▶

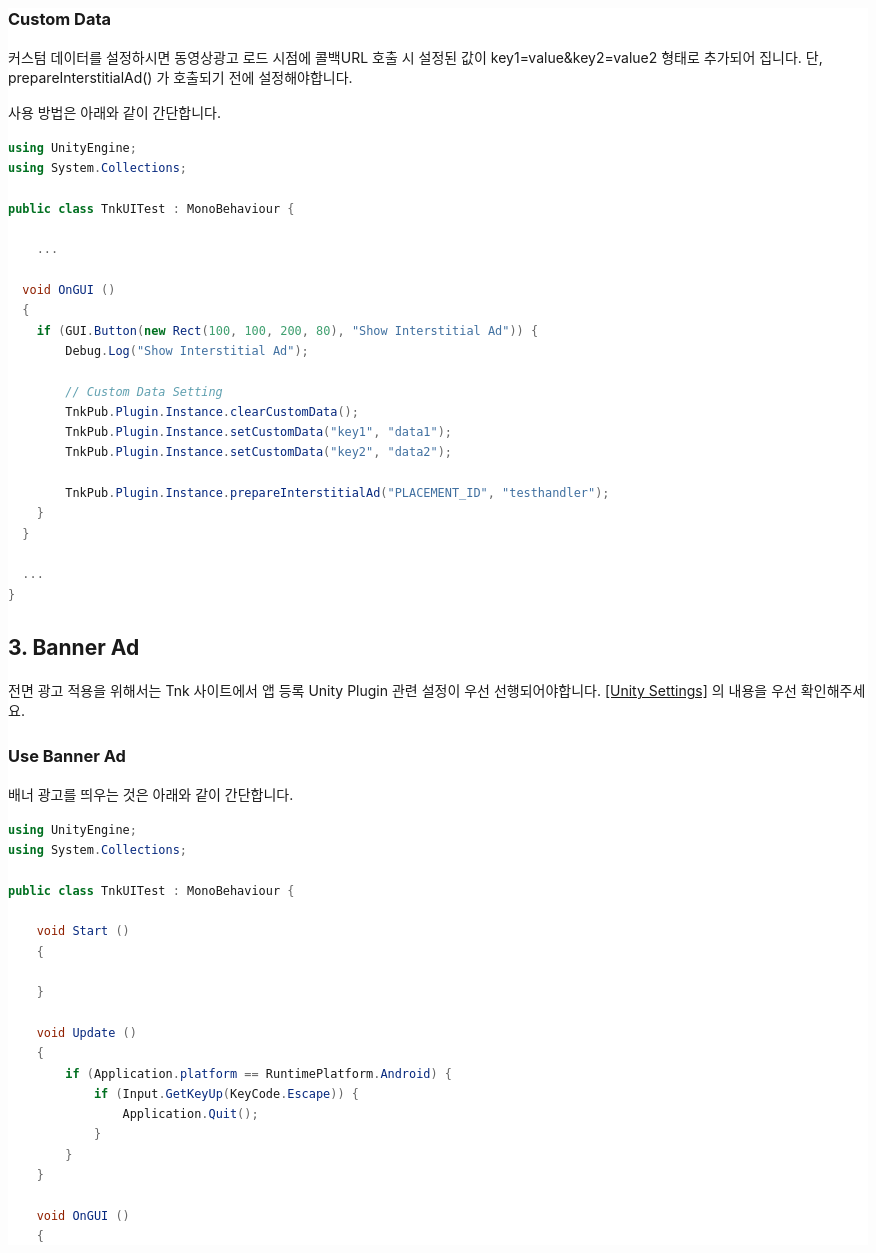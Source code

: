 ### Custom Data

커스텀 데이터를 설정하시면 동영상광고 로드 시점에 콜백URL 호출 시 설정된 값이 key1=value&key2=value2 형태로 추가되어 집니다. 단, prepareInterstitialAd() 가 호출되기 전에 설정해야합니다.

사용 방법은 아래와 같이 간단합니다.

```c#
using UnityEngine;
using System.Collections;

public class TnkUITest : MonoBehaviour {

    ...
    
  void OnGUI ()
  {
    if (GUI.Button(new Rect(100, 100, 200, 80), "Show Interstitial Ad")) {
        Debug.Log("Show Interstitial Ad");
      
      	// Custom Data Setting
        TnkPub.Plugin.Instance.clearCustomData();
        TnkPub.Plugin.Instance.setCustomData("key1", "data1");
        TnkPub.Plugin.Instance.setCustomData("key2", "data2");

        TnkPub.Plugin.Instance.prepareInterstitialAd("PLACEMENT_ID", "testhandler");
    }
  }
  
  ...
}
```



## 3. Banner Ad

전면 광고 적용을 위해서는 Tnk 사이트에서 앱 등록 Unity Plugin 관련 설정이 우선 선행되어야합니다.
[[Unity Settings]](#1-unity-settings) 의 내용을 우선 확인해주세요.

### Use Banner Ad

배너 광고를 띄우는 것은 아래와 같이 간단합니다.

```c#
using UnityEngine;
using System.Collections;

public class TnkUITest : MonoBehaviour {

    void Start ()
    {

    }
    
    void Update ()
    {
        if (Application.platform == RuntimePlatform.Android) {
            if (Input.GetKeyUp(KeyCode.Escape)) {
                Application.Quit();
            }
        }
    }
    
    void OnGUI ()
    {
```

◀

■ **Task instructions**
Your answer must be the entries written out word for word, without their pictures.

■ **Solved exercise**
Source code

: ### Custom Data

커스텀 데이터를 설정하시면 동영상광고 로드 시점에 콜백URL 호출 시 설정된 값이 key1=value&key2=value2 형태로 추가되어 집니다. 단, prepareInterstitialAd() 가 호출되기 전에 설정해야합니다.

사용 방법은 아래와 같이 간단합니다.

```c#
using UnityEngine;
using System.Collections;

public class TnkUITest : MonoBehaviour {

    ...
    
  void OnGUI ()
  {
    if (GUI.Button(new Rect(100, 100, 200, 80), "Show Interstitial Ad")) {
        Debug.Log("Show Interstitial Ad");
      
      	// Custom Data Setting
        TnkPub.Plugin.Instance.clearCustomData();
        TnkPub.Plugin.Instance.setCustomData("key1", "data1");
        TnkPub.Plugin.Instance.setCustomData("key2", "data2");

        TnkPub.Plugin.Instance.prepareInterstitialAd("PLACEMENT_ID", "testhandler");
    }
  }
  
  ...
}
```



## 3. Banner Ad

전면 광고 적용을 위해서는 Tnk 사이트에서 앱 등록 Unity Plugin 관련 설정이 우선 선행되어야합니다.
[[Unity Settings]](#1-unity-settings) 의 내용을 우선 확인해주세요.

### Use Banner Ad

배너 광고를 띄우는 것은 아래와 같이 간단합니다.

```c#
using UnityEngine;
using System.Collections;

public class TnkUITest : MonoBehaviour {

    void Start ()
    {

    }
    
    void Update ()
    {
        if (Application.platform == RuntimePlatform.Android) {
            if (Input.GetKeyUp(KeyCode.Escape)) {
                Application.Quit();
            }
        }
    }
    
    void OnGUI ()
    {
```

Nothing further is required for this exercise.